NEW YORK — The final fee application hearing for lawyers, investment advisers and other professionals in R.H. Macy & Co.’s Chapter 11 case erupted into fireworks Wednesday, when six of the nine applicants looked to top off their salaries with a combined $8 million in bonuses.
Attorneys for the six firms asked Bankruptcy Judge Burton L. Lifland for bonuses as reward for their “extraordinary” work in the case, which has netted them more than $60 million in fees and expenses in the three years in which Macy’s was mired in Chapter 11.
But an irate Lifland denied all but one of the requests and bristled at the suggestion that those involved in the case deserved bonuses to supplement what he called “handsome” hourly payments.
“There is nothing in this case that justifies bonuses or enhancements,” the judge railed during the two-hour hearing. “Nothing here was extraordinary.
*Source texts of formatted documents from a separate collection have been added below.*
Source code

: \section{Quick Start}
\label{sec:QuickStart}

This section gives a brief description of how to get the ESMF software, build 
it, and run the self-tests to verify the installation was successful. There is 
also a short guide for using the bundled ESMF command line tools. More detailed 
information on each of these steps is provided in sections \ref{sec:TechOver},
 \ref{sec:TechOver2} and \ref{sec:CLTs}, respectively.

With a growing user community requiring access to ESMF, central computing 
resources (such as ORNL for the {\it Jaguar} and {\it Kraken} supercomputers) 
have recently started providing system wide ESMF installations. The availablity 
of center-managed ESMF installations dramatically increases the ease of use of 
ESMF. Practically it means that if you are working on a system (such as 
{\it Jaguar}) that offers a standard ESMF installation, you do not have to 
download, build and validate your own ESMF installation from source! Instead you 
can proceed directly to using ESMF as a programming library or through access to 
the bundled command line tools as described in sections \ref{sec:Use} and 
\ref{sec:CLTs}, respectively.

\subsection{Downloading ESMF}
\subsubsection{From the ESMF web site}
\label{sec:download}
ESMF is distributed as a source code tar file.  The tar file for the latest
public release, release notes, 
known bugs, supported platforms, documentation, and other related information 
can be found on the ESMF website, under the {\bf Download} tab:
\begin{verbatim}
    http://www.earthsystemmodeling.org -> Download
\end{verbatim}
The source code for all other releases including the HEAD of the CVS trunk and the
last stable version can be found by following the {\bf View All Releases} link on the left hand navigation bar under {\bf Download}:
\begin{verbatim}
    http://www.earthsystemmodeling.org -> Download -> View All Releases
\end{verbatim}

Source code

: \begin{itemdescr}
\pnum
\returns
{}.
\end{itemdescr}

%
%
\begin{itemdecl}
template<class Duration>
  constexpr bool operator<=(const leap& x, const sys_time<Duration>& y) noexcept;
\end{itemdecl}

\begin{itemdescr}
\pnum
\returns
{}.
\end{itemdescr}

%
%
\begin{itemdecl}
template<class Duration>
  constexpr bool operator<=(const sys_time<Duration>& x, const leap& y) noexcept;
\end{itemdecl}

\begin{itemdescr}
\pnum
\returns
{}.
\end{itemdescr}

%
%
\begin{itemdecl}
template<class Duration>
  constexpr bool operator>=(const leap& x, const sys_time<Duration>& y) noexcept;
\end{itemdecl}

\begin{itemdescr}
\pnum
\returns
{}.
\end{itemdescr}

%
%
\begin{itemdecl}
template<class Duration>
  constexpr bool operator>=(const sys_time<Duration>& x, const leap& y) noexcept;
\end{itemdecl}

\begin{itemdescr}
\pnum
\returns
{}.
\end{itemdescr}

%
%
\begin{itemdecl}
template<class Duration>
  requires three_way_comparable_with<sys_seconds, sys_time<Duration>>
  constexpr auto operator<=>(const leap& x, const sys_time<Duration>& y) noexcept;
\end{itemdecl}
Everyone here was confident from the beginning that they would be paid and paid handsomely.”
Robert Miller, of Berlack, Israels & Lieberman, counsel to Macy’s unsecured bondholders, who sought a $2 million bonus, was one of several lawyers who argued that they were instrumental in maximizing Macy’s value to creditors.
He noted, for example, that before his group became fully involved in negotiations between Federated Department Stores and Macy’s, Macy’s was valued at only $3 billion and by the time the case concluded Macy was worth $4.2 billion.
Lifland, however, said Miller and others “very eloquently overstate” their contributions in bringing Macy’s Chapter 11 case to a successful conclusion and forget “my own efforts” in handling the case.
“This case was enhanced by a process,” said Lifland in an uncharacteristically angry mood. “This court set that process in motion.”
“I don’t look for any kind of bonus; I just look to do my job,” Lifland said in administering a tongue-lashing to the 10 attorneys at the hearing, which included some of the country’s top bankruptcy lawyers.
Lifland added that “this is not a case where creditors were paid 100 percent [of their claims], and it is not a case that was very swift…”
Harvey Miller, of Weil, Gotshal & Manges, counsel to Macy, along with the U.S. Trustee and Macy’s ad hoc committee, responsible for overseeing all fee applications, all argued against granting the bonuses.
“The respective applicants said they did a good job for their constituencies. That’s what they were supposed to do. They were engaged to do the best job possible,” observed Miller.
Weil, Gotshal’s Miller did argue in favor of giving a bonus to The Blackstone Group L.P., Macy’s financial adviser. Blackstone, the only firm that received approval for its bonus request, was granted the award, Lifland said, because “there was a time that Blackstone became the merger and acquisition adviser to the debtor” even though it was not retained for such work. Blackstone received a $3.4 million bonus.
In addition to Blackstone and Berlack Israels, the four firms seeking bonuses were: Otterbourg, Steindler Houston & Rosen, attorneys for Macy’s unsecured creditors, asking for $600,000; BDO Seidman, accountants for the unsecured creditors, seeking $343,000; Helmold Associates Inc., financial advisers to unsecured creditors, requesting $726,000, and Houlihan, Lokey, Howard & Zukin Inc., financial advisers to the unsecured bondholders, wanting $1 million.
Almost lost amid the rancor of Wednesday’s hearing was Lifland’s decision to approve another $1.6 million in fees and expenses for the period between Nov. 1, 1994 and Dec. 18, 1994, the day before the Macy’s merger with Federated was completed. With the approval, the total sum of fees and expenses in the case jumped to over $60 million.